Weight gain and loss is a cycle I’ve been dealing with since the Cuban missile crisis. I knew that fad dieting was not my long-term solution as the discarded tonnage always returned with a vengeance. I once lost 45 pounds eating Jenny Craig’s portion-controlled meals, and my progress thrilled me—especially how much less time it took to shave because there was a lot less face to tend to.

And then one night I strayed from the prescribed meal plan and ate a raisin. By morning, paramedics needed the Jaws of Life to get me out of my pajamas.

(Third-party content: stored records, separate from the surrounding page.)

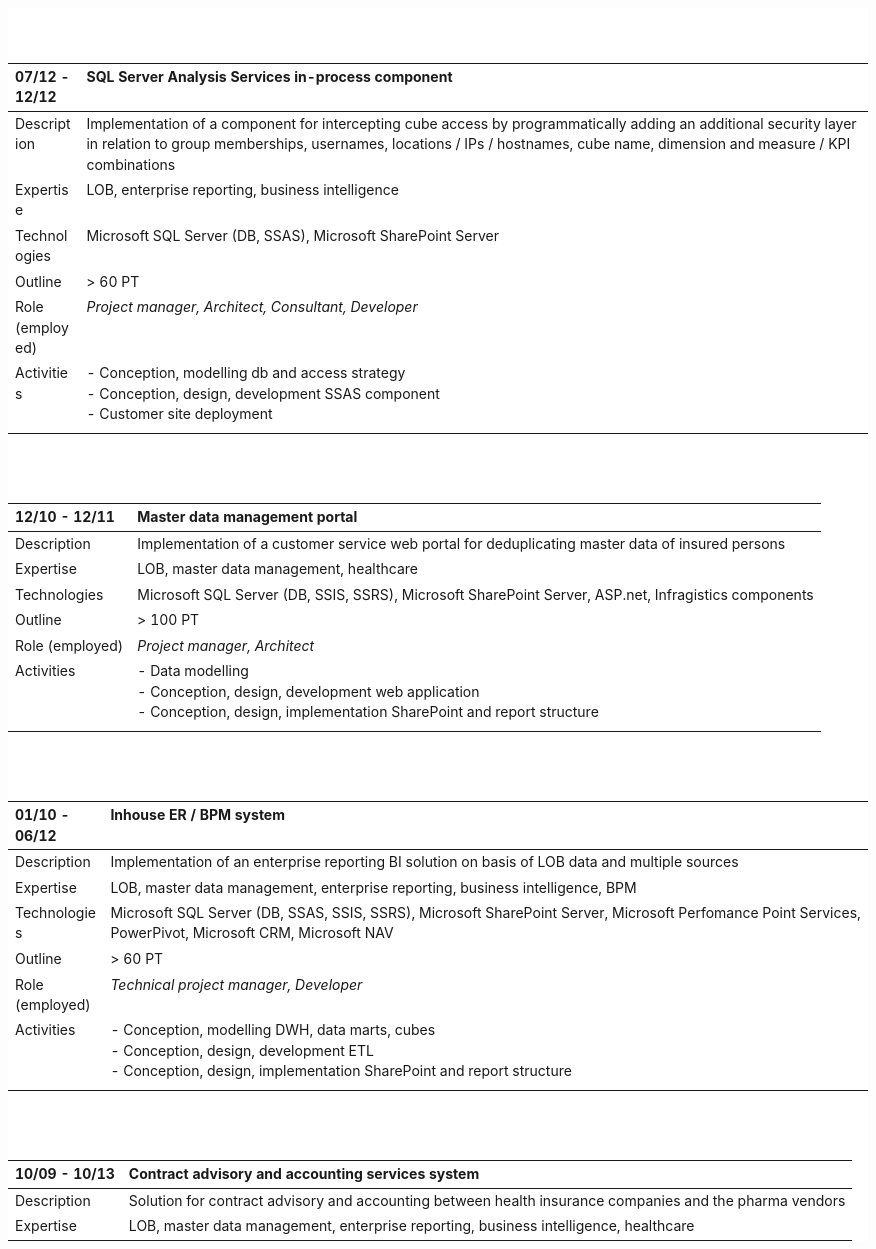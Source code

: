 <br/><br/>

| 07/12 - 12/12   | SQL Server Analysis Services in-process component                                                                                                                                                                                                 |
| :-------------- | :------------------------------------------------------------------------------------------------------------------------------------------------------------------------------------------------------------------------------------------------ |
| Description     | Implementation of a component for intercepting cube access by programmatically adding an additional security layer in relation to group memberships, usernames, locations / IPs  / hostnames, cube name, dimension and measure / KPI combinations |
| Expertise       | LOB, enterprise reporting, business intelligence                                                                                                                                                                                                  |
| Technologies    | Microsoft SQL Server (DB, SSAS), Microsoft SharePoint Server                                                                                                                                                                                      |
| Outline         | > 60 PT                                                                                                                                                                                                                                           |
| Role (employed) | *Project manager, Architect, Consultant, Developer*                                                                                                                                                                                               |
| Activities      | - Conception, modelling db and access strategy <br> - Conception, design, development SSAS component <br> - Customer site deployment                                                                                                              |
|                 |

<br/><br/>

| 12/10 - 12/11   | Master data management portal                                                                                                                     |
| :-------------- | :------------------------------------------------------------------------------------------------------------------------------------------------ |
| Description     | Implementation of a customer service web portal for deduplicating master data of insured persons                                                  |
| Expertise       | LOB, master data management, healthcare                                                                                                           |
| Technologies    | Microsoft SQL Server (DB, SSIS, SSRS), Microsoft SharePoint Server, ASP.net, Infragistics components                                              |
| Outline         | > 100 PT                                                                                                                                          |
| Role (employed) | *Project manager, Architect*                                                                                                                      |
| Activities      | - Data modelling <br> - Conception, design, development web application <br> - Conception, design, implementation SharePoint and report structure |
|                 |

<br/><br/>

| 01/10 - 06/12   | Inhouse ER / BPM system                                                                                                                                             |
| :-------------- | :------------------------------------------------------------------------------------------------------------------------------------------------------------------ |
| Description     | Implementation of an enterprise reporting BI solution on basis of LOB data and multiple sources                                                                     |
| Expertise       | LOB, master data management, enterprise reporting, business intelligence, BPM                                                                                       |
| Technologies    | Microsoft SQL Server (DB, SSAS, SSIS, SSRS), Microsoft SharePoint Server, Microsoft Perfomance Point Services, PowerPivot, Microsoft CRM, Microsoft NAV             |
| Outline         | > 60 PT                                                                                                                                                             |
| Role (employed) | *Technical project manager, Developer*                                                                                                                              |
| Activities      | - Conception, modelling DWH, data marts, cubes <br> - Conception, design, development ETL <br> - Conception, design, implementation SharePoint and report structure |
|                 |

<br/><br/>

| 10/09 - 10/13   | Contract advisory and accounting services system                                                                                                                         |
| :-------------- | :----------------------------------------------------------------------------------------------------------------------------------------------------------------------- |
| Description     | Solution for contract advisory and accounting between health insurance companies and the pharma vendors                                                                  |
| Expertise       | LOB, master data management, enterprise reporting, business intelligence, healthcare                                                                                     |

Then recently my son, Adam, told me about Rumble Boxing, a chain of small studios which claims to combine “the sweet science of boxing with the transformative power of strength training.” Adam had been going to a location in his New Jersey town, and in a short time the results were dramatic. He’d lost weight, he’d gained muscle tone, and when the Rumble folks opened a place just a few miles from my house, I signed up.

Drew, who manages the place, sold me Rumble boxing gloves, hand wraps, and a water bottle. My new routine soon became one that a much younger Alan would not have predicted for this 73-year-old version. Awaken at five a.m., put on sweats, make coffee that I take one swig of before pouring the rest into a Swell thermos, and drive the 11 minutes to the small gym that shares a parking lot with a dozen stores that have the good sense of opening after the sun rises.

A would-be pugilist takes on the 45th president, in heavy-bag form.

I usually arrive 15 minutes before it’s time to check in, and I wait in my car playing Wordle, the New York Times game that has become a harbinger for the rest of my day. For those who haven’t played, you’re given six chances to guess a five-letter word. If my random first guess is revealed to have a few of the answer’s letters, I can conceivably solve the puzzle in two or three tries, which emboldens me to go forth and conquer all that lies ahead. But if the very next day I venture down a road where, after five guesses, I have one last opportunity to determine if the answer is “sheep,” “sleep,” “sweep,” or “steep,” and I fail, I’m convinced my wounded self-esteem is so obvious that everyone I encounter has conspired to do me harm.

A few days ago, I was stumped once again and figured that the physical respite was what I needed to clear my head. So I left my car and entered the Rumble studio for another session of what over the past eight months has made me the de facto mascot of all my fellow Rumblers, whose parents are younger than some of my socks.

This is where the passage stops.